Слушать его через машинку было тяжело, к этому нужно было привыкнуть. Это было как бы постоянное напоминание о том, что человек, с которым ты говоришь, одной ногой уже практически в могиле. Как-то сразу было ясно, что на этом болезнь не остано́вится. Соответственно, ты все время себя чувствовал, как у постели умирающего, а это ведь трудно. И у него все время был совершенно запредельный трагизм на лице написан. Веня на тебя смотрел как великомученик с иконы неимоверно пронзительными глазами. В то же время от него исходила немалая сила, я бы сказал, сила всеприятия.
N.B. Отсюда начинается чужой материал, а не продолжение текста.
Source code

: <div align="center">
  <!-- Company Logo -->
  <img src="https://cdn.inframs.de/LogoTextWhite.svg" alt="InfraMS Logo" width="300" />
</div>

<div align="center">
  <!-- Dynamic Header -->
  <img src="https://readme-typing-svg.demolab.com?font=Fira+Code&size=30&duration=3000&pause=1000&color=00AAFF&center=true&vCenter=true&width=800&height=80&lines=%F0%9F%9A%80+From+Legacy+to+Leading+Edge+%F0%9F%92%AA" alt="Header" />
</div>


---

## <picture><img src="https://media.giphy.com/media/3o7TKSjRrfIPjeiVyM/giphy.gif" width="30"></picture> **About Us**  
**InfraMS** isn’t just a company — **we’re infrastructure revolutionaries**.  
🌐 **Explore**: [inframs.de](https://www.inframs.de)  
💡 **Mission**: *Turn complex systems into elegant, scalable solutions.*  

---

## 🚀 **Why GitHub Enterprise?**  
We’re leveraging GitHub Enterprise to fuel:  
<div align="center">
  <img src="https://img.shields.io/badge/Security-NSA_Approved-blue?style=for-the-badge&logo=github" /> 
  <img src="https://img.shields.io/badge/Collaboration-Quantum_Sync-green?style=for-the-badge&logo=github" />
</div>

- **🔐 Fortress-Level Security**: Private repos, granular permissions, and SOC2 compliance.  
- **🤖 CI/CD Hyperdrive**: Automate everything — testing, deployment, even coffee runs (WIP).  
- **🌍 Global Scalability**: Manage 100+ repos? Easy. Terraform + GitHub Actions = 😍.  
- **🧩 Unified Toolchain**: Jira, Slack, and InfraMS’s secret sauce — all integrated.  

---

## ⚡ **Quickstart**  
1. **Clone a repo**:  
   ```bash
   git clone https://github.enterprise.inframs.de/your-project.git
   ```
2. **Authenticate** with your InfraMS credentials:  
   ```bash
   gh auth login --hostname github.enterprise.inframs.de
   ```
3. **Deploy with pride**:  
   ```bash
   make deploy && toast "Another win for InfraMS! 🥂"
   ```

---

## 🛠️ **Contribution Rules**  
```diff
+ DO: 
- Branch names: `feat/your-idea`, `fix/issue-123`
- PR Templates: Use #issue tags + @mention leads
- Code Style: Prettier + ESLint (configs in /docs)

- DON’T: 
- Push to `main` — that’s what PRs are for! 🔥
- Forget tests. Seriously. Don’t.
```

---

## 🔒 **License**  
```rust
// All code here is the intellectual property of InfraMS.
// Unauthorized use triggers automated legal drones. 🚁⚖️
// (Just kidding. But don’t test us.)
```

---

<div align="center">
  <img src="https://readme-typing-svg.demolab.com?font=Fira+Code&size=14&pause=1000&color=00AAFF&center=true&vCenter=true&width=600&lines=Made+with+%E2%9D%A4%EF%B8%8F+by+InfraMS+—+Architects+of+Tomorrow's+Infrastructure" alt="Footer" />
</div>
И это абсолютно не смотрелось как поза, потому что иначе мы бы это чувствовали все более или менее».
После смерти Ерофеева Виктор Куллэ посвятил его памяти стихотворение, снабженное эпиграфом из Тимура Кибирова («Мы не увидели неба в алмазах. // Небо в рубинах увидели мы»):
В начале февраля 1988 года Ерофеев передал парижскому приятелю Александру Бондареву для публикации в «Континенте» свой новый маленький текст, так же, как эссе о Бродском, составленный из цитат и сверхкратких комментариев к ним. Вот как об истории создания этого текста вспоминает Бондарев: «В ответ на привычное Веничкино „Я еще не закончил“ я спросил: „Ну хоть что-то у тебя готовое есть? Пусть совсем крохотное?“ Автор честно ответил: „Ничего, кроме записных книжек“. „Покажи“, — потребовал я. И он, на свою беду, показал. В записной книжке были аккуратно выписаны цитаты из ленинского ПСС: среди них были и мои любимые, и такие, которых я раньше не видел „Значит, так, — сказал я. — В воскресенье я улетаю. У тебя есть три дня, чтобы привести это все в божеский вид. Желательно с твоими комментариями, но можно и без. Гонорар получишь сразу“. Веничка колебался. Он не верил в литературную и денежную ценность трудов Ильича. „А как все это назвать?“ — „Как, как… Назови „Моя лениниана“, а там видно будет“. Случилось чудо. Перед отлетом я застал Веничку сияющим: в первый раз в жизни он не подвел издателя со сроками, не обманул и теперь честно передает законченную рукопись. Как настоящий профессиональный писатель! В заглавии я заметил слово „маленькая“. „Почему?“ — „Ну, потому что подумают еще, что я больше крупных вещей не пишу“»[914]. Впрочем, Сергей Шаров-Делоне свидетельствует, что собирать цитаты для «Маленькой ленинианы» Ерофеев начал задолго до 1988 года: «Она писалась прямо в Абрамцеве. Я прекрасно помню, как это все делалось. Это было ужасно трогательно. Это готовилось в Абрамцеве, но и в Москве. И в Москве, чтобы тома́ Ленина посмотреть, он пошел в районную библиотеку. Это была его собственная идея. Когда он наткнулся на одну цитату из Ленина, которая с добрым дедушкой Лениным никак не вязалась. На вторую. На третью, на четвертую. О его „Лениниане“ стали ходить слухи. И Бондарев, я думаю, подтолкнул его, чтобы привести это в окончательный вид» [915].